C’est parce qu’avec ce régime, le malheur c’est justement qu’il n’est pas réformable. Il est pourtant de notoriété publique qu’une dictature, de surcroit religieux, basée sur la suprématie du guide aux prérogatives divines, ne peut se changer d’elle-même. La Résistance iranienne a été la première à le tester au début de la révolution de 1979, en participant pacifiquement et de bonne foi dans le processus électoral du nouveau pouvoir. L’intégrisme est par essence totalitaire et ne peut accepter le jeu démocratique.

La solution reste donc le changement de régime dans sa totalité et l’instauration d’une véritable démocratie.  C’est ce que défend avec justesse le CNRI. Le leitmotiv de l’opposition a été et reste « la troisième voie : ni guerre, ni complaisance, mais un changement démocratique par le peuple iranien et sa Résistance organisée ». L’opposition n’a jamais voulu « importer » le changement, ce qui serait à la fois erroné et irréaliste, et l’a répété par la voie de sa dirigeante dans cette autre leitmotiv à l’intention des puissances : « nous ne demandons ni armes, ni argent, mais que l’on cesse d’entraver la Résistance ».

Le changement démocratique, le peuple iranien le désire ardemment.

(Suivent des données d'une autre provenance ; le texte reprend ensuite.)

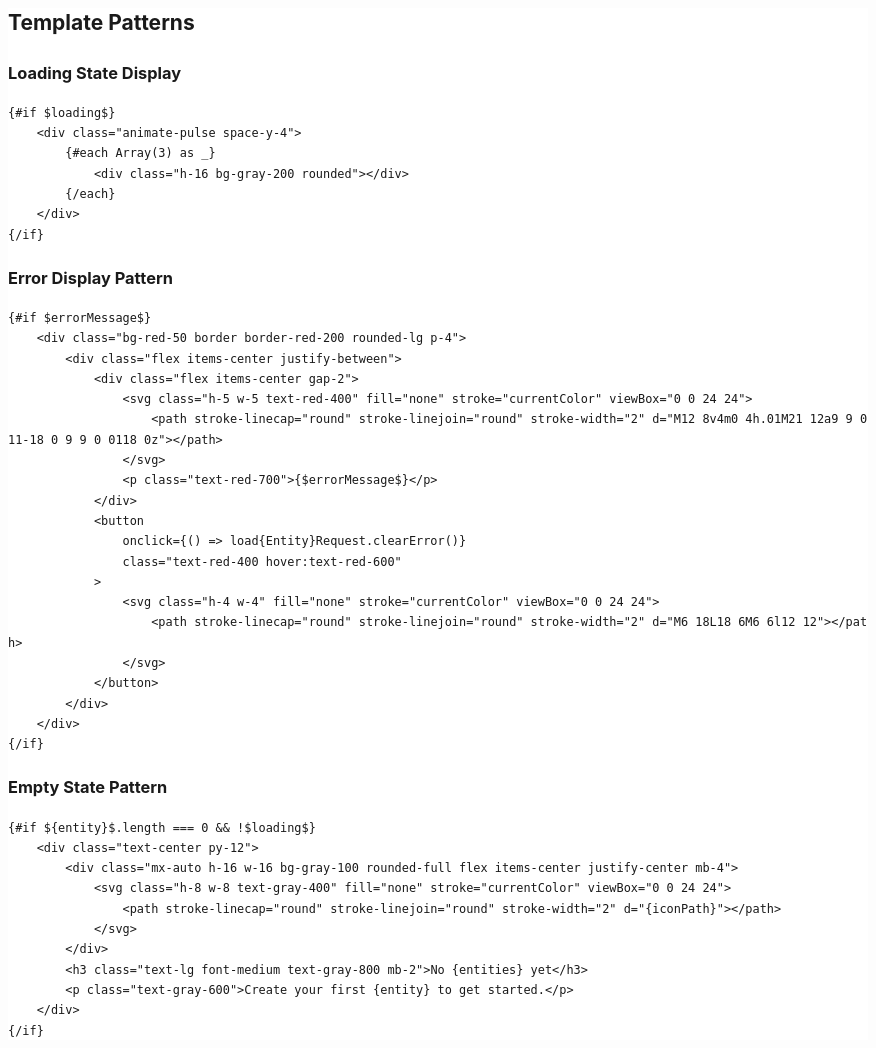 ## Template Patterns

### Loading State Display
```svelte
{#if $loading$}
	<div class="animate-pulse space-y-4">
		{#each Array(3) as _}
			<div class="h-16 bg-gray-200 rounded"></div>
		{/each}
	</div>
{/if}
```

### Error Display Pattern
```svelte
{#if $errorMessage$}
	<div class="bg-red-50 border border-red-200 rounded-lg p-4">
		<div class="flex items-center justify-between">
			<div class="flex items-center gap-2">
				<svg class="h-5 w-5 text-red-400" fill="none" stroke="currentColor" viewBox="0 0 24 24">
					<path stroke-linecap="round" stroke-linejoin="round" stroke-width="2" d="M12 8v4m0 4h.01M21 12a9 9 0 11-18 0 9 9 0 0118 0z"></path>
				</svg>
				<p class="text-red-700">{$errorMessage$}</p>
			</div>
			<button
				onclick={() => load{Entity}Request.clearError()}
				class="text-red-400 hover:text-red-600"
			>
				<svg class="h-4 w-4" fill="none" stroke="currentColor" viewBox="0 0 24 24">
					<path stroke-linecap="round" stroke-linejoin="round" stroke-width="2" d="M6 18L18 6M6 6l12 12"></path>
				</svg>
			</button>
		</div>
	</div>
{/if}
```

### Empty State Pattern
```svelte
{#if ${entity}$.length === 0 && !$loading$}
	<div class="text-center py-12">
		<div class="mx-auto h-16 w-16 bg-gray-100 rounded-full flex items-center justify-center mb-4">
			<svg class="h-8 w-8 text-gray-400" fill="none" stroke="currentColor" viewBox="0 0 24 24">
				<path stroke-linecap="round" stroke-linejoin="round" stroke-width="2" d="{iconPath}"></path>
			</svg>
		</div>
		<h3 class="text-lg font-medium text-gray-800 mb-2">No {entities} yet</h3>
		<p class="text-gray-600">Create your first {entity} to get started.</p>
	</div>
{/if}
```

Le soulèvement de 2009 nous l’a montré. Cependant, contrairement aux affirmations de l’auteur, les Iraniens savent qu’il ne peut se faire par les soi-disant dirigeants réformateurs. Ces derniers ont montré, notamment en 2009, leur totale inanité à la direction du mouvement populaire. Souvenons-nous qu’au pic de la révolte, alors que la rue revendiquait le renversement de la dictature, ils cherchaient à freiner le mouvement révolutionnaire en clamant leur fidélité à la constitution du régime.

En vérité, le changement ne peut intervenir sans une force motrice organisée. La situation explosive de la société iranienne ne peut engendrer un changement réellement démocratique sans l’action d’une opposition structurée, attachée aux valeurs républicaines et modernes. Les leçons de la révolution anti monarchique et du printemps arabe sont là pour le confirmer.

Enfin, l’auteur du « chat persan est retombé sur ses pattes » semble s’irriter de l’aura du CNRI comme « l’opposition principale – voire officielle ». Mais c’est au régime qu’il faut s’en prendre pour cet état de fait, c’est lui qui a désigné sa principale opposition: par son hypersensibilité, sa ligne rouge constamment réitérée contre tout rapprochement avec le CNRI, la mobilisation permanente de son redoutable appareil de sécurité contre les sympathisants et les vastes réseaux de l’OMPI à travers le pays, par sa campagne d’intoxication incessante contre les Moudjahidine du peuple et son acharnement militaire meurtrier pour anéantir le cœur battant de la Résistance à Achraf et Liberty*.

Pour le rappeler à ceux qui l’auraient oublié, il a programmé sa dernière attaque contre Liberty, le camp de l’opposition en Irak, le jour même de l’annonce des résultats électoraux, faisant plusieurs morts et blessés. Notons que les représentants du CNRI l’ont affirmé  ouvertement que la position de la principale force d’opposition n’est pas un luxe, mais une lourde responsabilité qui fait de ce mouvement le principal cible de la répression. Pour cette résistance qui a eu le mérite de survivre aux terribles massacres et atrocités du régime depuis 35 ans grâce à sa ténacité et à la force de ses convictions, « le pouvoir à tout prix » n’est pas un objectif mais « la liberté à n’importe quel prix » comme l’a souligné sa dirigeante, Maryam Radjavi.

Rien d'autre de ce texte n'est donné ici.